ABSTRACT

Embodiment, performance and healing are concepts that cover vast and plural fields for research, and they can by no means be fully discussed in this one chapter. I will narrow down the discussion by focusing on certain intersections between these concepts with the aim to illuminate our understanding of the human self as it is related to experiences of illness and well-being. Taking this approach, the chapter argues self to be embodied and constituted within, across and between diverse cultural and social life-worlds that structure and direct individuals’ everyday life experiences (see Grønseth 2013). This position reflects how I explore senses of self and personhood less as culturally established concepts and more as experiences of actual behaviour and negotiations of interactions in peoples’ everyday lives, thus linking the building of personhood and the sense of self to the realm of embodiment and sensorial experiences (see also Strathern and Stewart 2011:393).

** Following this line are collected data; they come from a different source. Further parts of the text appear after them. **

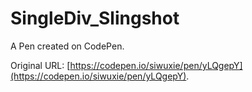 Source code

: # SingleDiv_Slingshot

A Pen created on CodePen.

Original URL: [https://codepen.io/siwuxie/pen/yLQgepY](https://codepen.io/siwuxie/pen/yLQgepY).

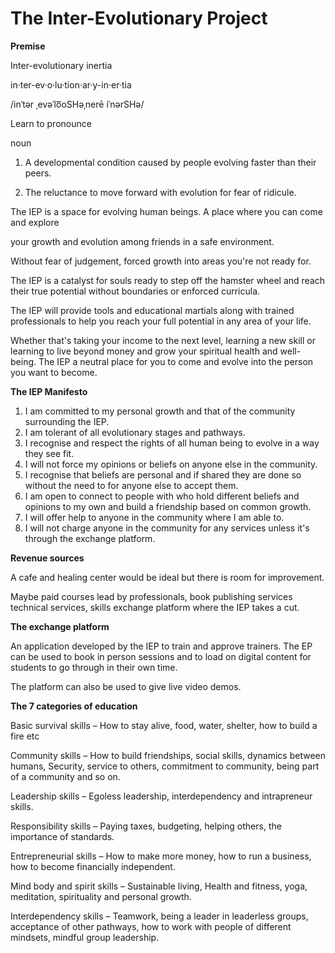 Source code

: # **The Inter-Evolutionary Project**



**Premise**

Inter-evolutionary inertia

in·ter-ev·o·lu·tion·ar·y-in·er·tia

/inˈtər ˌevəˈlo͞oSHəˌnerē iˈnərSHə/

Learn to pronounce

noun

1. A developmental condition caused by people evolving faster than their peers.

2. The reluctance to move forward with evolution for fear of ridicule.

The IEP is a space for evolving human beings. A place where you can come and explore

your growth and evolution among friends in a safe environment.

Without fear of judgement, forced growth into areas you&#39;re not ready for.

The IEP is a catalyst for souls ready to step off the hamster wheel and reach their true potential without boundaries or enforced curricula.

The IEP will provide tools and educational martials along with trained professionals to help you reach your full potential in any area of your life.

Whether that&#39;s taking your income to the next level, learning a new skill or learning to live beyond money and grow your spiritual health and well-being. The IEP a neutral place for you to come and evolve into the person you want to become.

**The IEP Manifesto**

1. I am committed to my personal growth and that of the community surrounding the IEP.
2. I am tolerant of all evolutionary stages and pathways.
3. I recognise and respect the rights of all human being to evolve in a way they see fit.
4. I will not force my opinions or beliefs on anyone else in the community.
5. I recognise that beliefs are personal and if shared they are done so without the need to for anyone else to accept them.
6. I am open to connect to people with who hold different beliefs and opinions to my own and build a friendship based on common growth.
7. I will offer help to anyone in the community where I am able to.
8. I will not charge anyone in the community for any services unless it&#39;s through the exchange platform.



**Revenue sources**

A cafe and healing center would be ideal but there is room for improvement.

Maybe paid courses lead by professionals, book publishing services technical services, skills exchange platform where the IEP takes a cut.

**The exchange platform**

An application developed by the IEP to train and approve trainers. The EP can be used to book in person sessions and to load on digital content for students to go through in their own time.

The platform can also be used to give live video demos.

**The 7 categories of education**

Basic survival skills – How to stay alive, food, water, shelter, how to build a fire etc

Community skills – How to build friendships, social skills, dynamics between humans, Security, service to others, commitment to community, being part of a community and so on.

Leadership skills – Egoless leadership, interdependency and intrapreneur skills.

Responsibility skills – Paying taxes, budgeting, helping others, the importance of standards.

Entrepreneurial skills – How to make more money, how to run a business, how to become financially independent.

Mind body and spirit skills – Sustainable living, Health and fitness, yoga, meditation, spirituality and personal growth.

Interdependency skills – Teamwork, being a leader in leaderless groups, acceptance of other pathways, how to work with people of different mindsets, mindful group leadership. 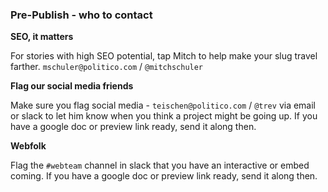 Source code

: ### Pre-Publish - who to contact

**SEO, it matters**

For stories with high SEO potential, tap Mitch to help make your slug travel farther. `mschuler@politico.com` / `@mitchschuler`

**Flag our social media friends**

Make sure you flag social media - `teischen@politico.com` / `@trev` via email or slack to let him know when you think a project might be going up. If you have a google doc or preview link ready, send it along then.

**Webfolk**

Flag the `#webteam`   channel in slack that you have an interactive or embed coming. If you have a google doc or preview link ready, send it along then.

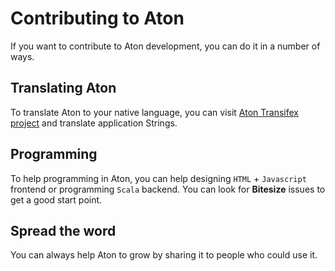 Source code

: # Contributing to Aton
If you want to contribute to Aton development, you can do it in a number of ways.

## Translating Aton
To translate Aton to your native language, you can visit [Aton Transifex project](https://www.transifex.com/universidad-de-antioquia/aton-computer-laboratory-administrator) and translate application Strings.

## Programming
To help programming in Aton, you can help designing `HTML` + `Javascript` frontend or programming `Scala` backend. You can look for __Bitesize__ issues to get a good start point.

## Spread the word
You can always help Aton to grow by sharing it to people who could use it.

Furthermore, this approach arises out of my study on Tamil refugees as they visit Norwegian health-care centres with various illnesses and diffuse bodily pains such as headaches, stomach pain, dizziness, fevers, fatigue and sleeplessness (Grønseth 2010a). While the study starts out from a medical model focusing on illnesses within the context of doctor–patient relations, it has turned to a client-centred model including the wider context of Tamil social relations and experiences of not only pain, but also pleasure and well-being. Through this move I have become attuned to embodied tensions in everyday life, including performance and ritual practices within a quest for health and well-being. When paying attention to performative practices, I further came to recognize the impact of relations between humans and non-humans, as the latter includes gods, material objects and visual images that are seen to interact in the human experiences of self, illness and well-being (Grønseth 2012).